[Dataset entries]
-- Opening Marker --

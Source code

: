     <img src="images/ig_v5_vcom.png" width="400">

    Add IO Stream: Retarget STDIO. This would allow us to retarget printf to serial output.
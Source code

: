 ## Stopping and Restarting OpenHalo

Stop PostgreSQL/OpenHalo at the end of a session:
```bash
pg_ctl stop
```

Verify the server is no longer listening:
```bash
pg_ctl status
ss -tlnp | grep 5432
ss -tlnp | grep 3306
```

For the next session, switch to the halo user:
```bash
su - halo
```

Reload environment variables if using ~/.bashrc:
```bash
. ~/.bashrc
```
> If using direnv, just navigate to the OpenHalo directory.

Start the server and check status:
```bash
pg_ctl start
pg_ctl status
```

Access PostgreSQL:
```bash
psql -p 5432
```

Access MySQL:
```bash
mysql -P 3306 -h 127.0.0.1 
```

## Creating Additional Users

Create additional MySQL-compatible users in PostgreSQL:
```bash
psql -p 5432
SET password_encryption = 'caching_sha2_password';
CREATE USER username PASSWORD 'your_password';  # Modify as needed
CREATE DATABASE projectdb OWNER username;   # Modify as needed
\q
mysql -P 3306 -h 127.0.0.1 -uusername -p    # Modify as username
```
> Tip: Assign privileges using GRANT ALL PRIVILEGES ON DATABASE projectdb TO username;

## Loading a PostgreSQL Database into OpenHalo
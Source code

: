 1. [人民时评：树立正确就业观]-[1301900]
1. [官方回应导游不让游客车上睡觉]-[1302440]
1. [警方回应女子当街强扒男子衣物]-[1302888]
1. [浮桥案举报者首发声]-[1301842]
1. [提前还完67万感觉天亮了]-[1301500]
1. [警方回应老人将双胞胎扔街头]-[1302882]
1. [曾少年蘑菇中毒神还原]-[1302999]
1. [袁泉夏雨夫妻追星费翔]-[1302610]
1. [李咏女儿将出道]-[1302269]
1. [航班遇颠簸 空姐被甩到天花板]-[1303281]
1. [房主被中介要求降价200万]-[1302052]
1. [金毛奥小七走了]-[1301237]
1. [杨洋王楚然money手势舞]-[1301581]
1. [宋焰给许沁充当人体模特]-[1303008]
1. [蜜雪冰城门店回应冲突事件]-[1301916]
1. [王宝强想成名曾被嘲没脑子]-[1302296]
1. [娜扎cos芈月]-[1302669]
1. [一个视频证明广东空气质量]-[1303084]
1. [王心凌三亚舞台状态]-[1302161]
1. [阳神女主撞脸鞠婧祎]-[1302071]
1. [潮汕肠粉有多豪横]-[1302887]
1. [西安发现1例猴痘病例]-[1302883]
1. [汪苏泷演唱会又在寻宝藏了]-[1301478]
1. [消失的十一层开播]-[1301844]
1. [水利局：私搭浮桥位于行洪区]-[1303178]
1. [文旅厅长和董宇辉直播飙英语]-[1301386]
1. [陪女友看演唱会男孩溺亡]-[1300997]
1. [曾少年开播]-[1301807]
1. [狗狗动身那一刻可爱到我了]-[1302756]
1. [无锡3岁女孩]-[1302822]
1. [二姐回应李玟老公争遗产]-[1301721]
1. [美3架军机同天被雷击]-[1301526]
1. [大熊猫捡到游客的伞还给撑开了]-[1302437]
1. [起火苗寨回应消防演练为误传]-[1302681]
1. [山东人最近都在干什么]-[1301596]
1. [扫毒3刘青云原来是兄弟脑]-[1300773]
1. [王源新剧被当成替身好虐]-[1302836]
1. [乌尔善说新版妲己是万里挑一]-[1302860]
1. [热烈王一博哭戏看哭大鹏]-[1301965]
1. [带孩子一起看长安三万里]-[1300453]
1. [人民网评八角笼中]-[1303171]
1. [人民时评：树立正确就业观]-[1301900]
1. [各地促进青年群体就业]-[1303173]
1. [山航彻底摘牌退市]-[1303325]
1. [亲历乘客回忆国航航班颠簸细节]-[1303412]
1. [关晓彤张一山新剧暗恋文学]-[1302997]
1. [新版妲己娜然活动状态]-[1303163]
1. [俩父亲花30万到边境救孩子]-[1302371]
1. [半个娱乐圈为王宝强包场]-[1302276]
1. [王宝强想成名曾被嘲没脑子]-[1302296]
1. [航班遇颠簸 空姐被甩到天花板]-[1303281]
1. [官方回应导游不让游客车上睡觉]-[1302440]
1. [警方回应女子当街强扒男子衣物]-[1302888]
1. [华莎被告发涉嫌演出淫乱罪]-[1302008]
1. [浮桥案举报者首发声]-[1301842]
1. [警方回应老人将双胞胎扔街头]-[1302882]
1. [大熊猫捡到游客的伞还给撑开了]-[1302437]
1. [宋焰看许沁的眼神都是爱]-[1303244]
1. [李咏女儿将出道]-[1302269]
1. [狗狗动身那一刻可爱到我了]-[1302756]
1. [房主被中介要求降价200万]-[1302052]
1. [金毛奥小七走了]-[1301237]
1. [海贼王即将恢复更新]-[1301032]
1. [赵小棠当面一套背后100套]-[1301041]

-- Closing Marker --

#### [The problem]
Write out every entry again so that each line matches the original exactly.

#### [Result for this task]
Source code

:     <img src="images/ig_v5_vcom.png" width="400">

    Add IO Stream: Retarget STDIO. This would allow us to retarget printf to serial output.
Source code

: ## Stopping and Restarting OpenHalo

Stop PostgreSQL/OpenHalo at the end of a session:
```bash
pg_ctl stop
```

Verify the server is no longer listening:
```bash
pg_ctl status
ss -tlnp | grep 5432
ss -tlnp | grep 3306
```

For the next session, switch to the halo user:
```bash
su - halo
```

Reload environment variables if using ~/.bashrc:
```bash
. ~/.bashrc
```
> If using direnv, just navigate to the OpenHalo directory.

Start the server and check status:
```bash
pg_ctl start
pg_ctl status
```

Access PostgreSQL:
```bash
psql -p 5432
```

Access MySQL:
```bash
mysql -P 3306 -h 127.0.0.1 
```

## Creating Additional Users

Create additional MySQL-compatible users in PostgreSQL:
```bash
psql -p 5432
SET password_encryption = 'caching_sha2_password';
CREATE USER username PASSWORD 'your_password';  # Modify as needed
CREATE DATABASE projectdb OWNER username;   # Modify as needed
\q
mysql -P 3306 -h 127.0.0.1 -uusername -p    # Modify as username
```
> Tip: Assign privileges using GRANT ALL PRIVILEGES ON DATABASE projectdb TO username;

## Loading a PostgreSQL Database into OpenHalo
Source code

: 1. [人民时评：树立正确就业观]-[1301900]
1. [官方回应导游不让游客车上睡觉]-[1302440]
1. [警方回应女子当街强扒男子衣物]-[1302888]
1. [浮桥案举报者首发声]-[1301842]
1. [提前还完67万感觉天亮了]-[1301500]
1. [警方回应老人将双胞胎扔街头]-[1302882]
1. [曾少年蘑菇中毒神还原]-[1302999]
1. [袁泉夏雨夫妻追星费翔]-[1302610]
1. [李咏女儿将出道]-[1302269]
1. [航班遇颠簸 空姐被甩到天花板]-[1303281]
1. [房主被中介要求降价200万]-[1302052]
1. [金毛奥小七走了]-[1301237]
1. [杨洋王楚然money手势舞]-[1301581]
1. [宋焰给许沁充当人体模特]-[1303008]
1. [蜜雪冰城门店回应冲突事件]-[1301916]
1. [王宝强想成名曾被嘲没脑子]-[1302296]
1. [娜扎cos芈月]-[1302669]
1. [一个视频证明广东空气质量]-[1303084]
1. [王心凌三亚舞台状态]-[1302161]
1. [阳神女主撞脸鞠婧祎]-[1302071]
1. [潮汕肠粉有多豪横]-[1302887]
1. [西安发现1例猴痘病例]-[1302883]
1. [汪苏泷演唱会又在寻宝藏了]-[1301478]
1. [消失的十一层开播]-[1301844]
1. [水利局：私搭浮桥位于行洪区]-[1303178]
1. [文旅厅长和董宇辉直播飙英语]-[1301386]
1. [陪女友看演唱会男孩溺亡]-[1300997]
1. [曾少年开播]-[1301807]
1. [狗狗动身那一刻可爱到我了]-[1302756]
1. [无锡3岁女孩]-[1302822]
1. [二姐回应李玟老公争遗产]-[1301721]
1. [美3架军机同天被雷击]-[1301526]
1. [大熊猫捡到游客的伞还给撑开了]-[1302437]
1. [起火苗寨回应消防演练为误传]-[1302681]
1. [山东人最近都在干什么]-[1301596]
1. [扫毒3刘青云原来是兄弟脑]-[1300773]
1. [王源新剧被当成替身好虐]-[1302836]
1. [乌尔善说新版妲己是万里挑一]-[1302860]
1. [热烈王一博哭戏看哭大鹏]-[1301965]
1. [带孩子一起看长安三万里]-[1300453]
1. [人民网评八角笼中]-[1303171]
1. [人民时评：树立正确就业观]-[1301900]
1. [各地促进青年群体就业]-[1303173]
1. [山航彻底摘牌退市]-[1303325]
1. [亲历乘客回忆国航航班颠簸细节]-[1303412]
1. [关晓彤张一山新剧暗恋文学]-[1302997]
1. [新版妲己娜然活动状态]-[1303163]
1. [俩父亲花30万到边境救孩子]-[1302371]
1. [半个娱乐圈为王宝强包场]-[1302276]
1. [王宝强想成名曾被嘲没脑子]-[1302296]
1. [航班遇颠簸 空姐被甩到天花板]-[1303281]
1. [官方回应导游不让游客车上睡觉]-[1302440]
1. [警方回应女子当街强扒男子衣物]-[1302888]
1. [华莎被告发涉嫌演出淫乱罪]-[1302008]
1. [浮桥案举报者首发声]-[1301842]
1. [警方回应老人将双胞胎扔街头]-[1302882]
1. [大熊猫捡到游客的伞还给撑开了]-[1302437]
1. [宋焰看许沁的眼神都是爱]-[1303244]
1. [李咏女儿将出道]-[1302269]
1. [狗狗动身那一刻可爱到我了]-[1302756]
1. [房主被中介要求降价200万]-[1302052]
1. [金毛奥小七走了]-[1301237]
1. [海贼王即将恢复更新]-[1301032]
1. [赵小棠当面一套背后100套]-[1301041]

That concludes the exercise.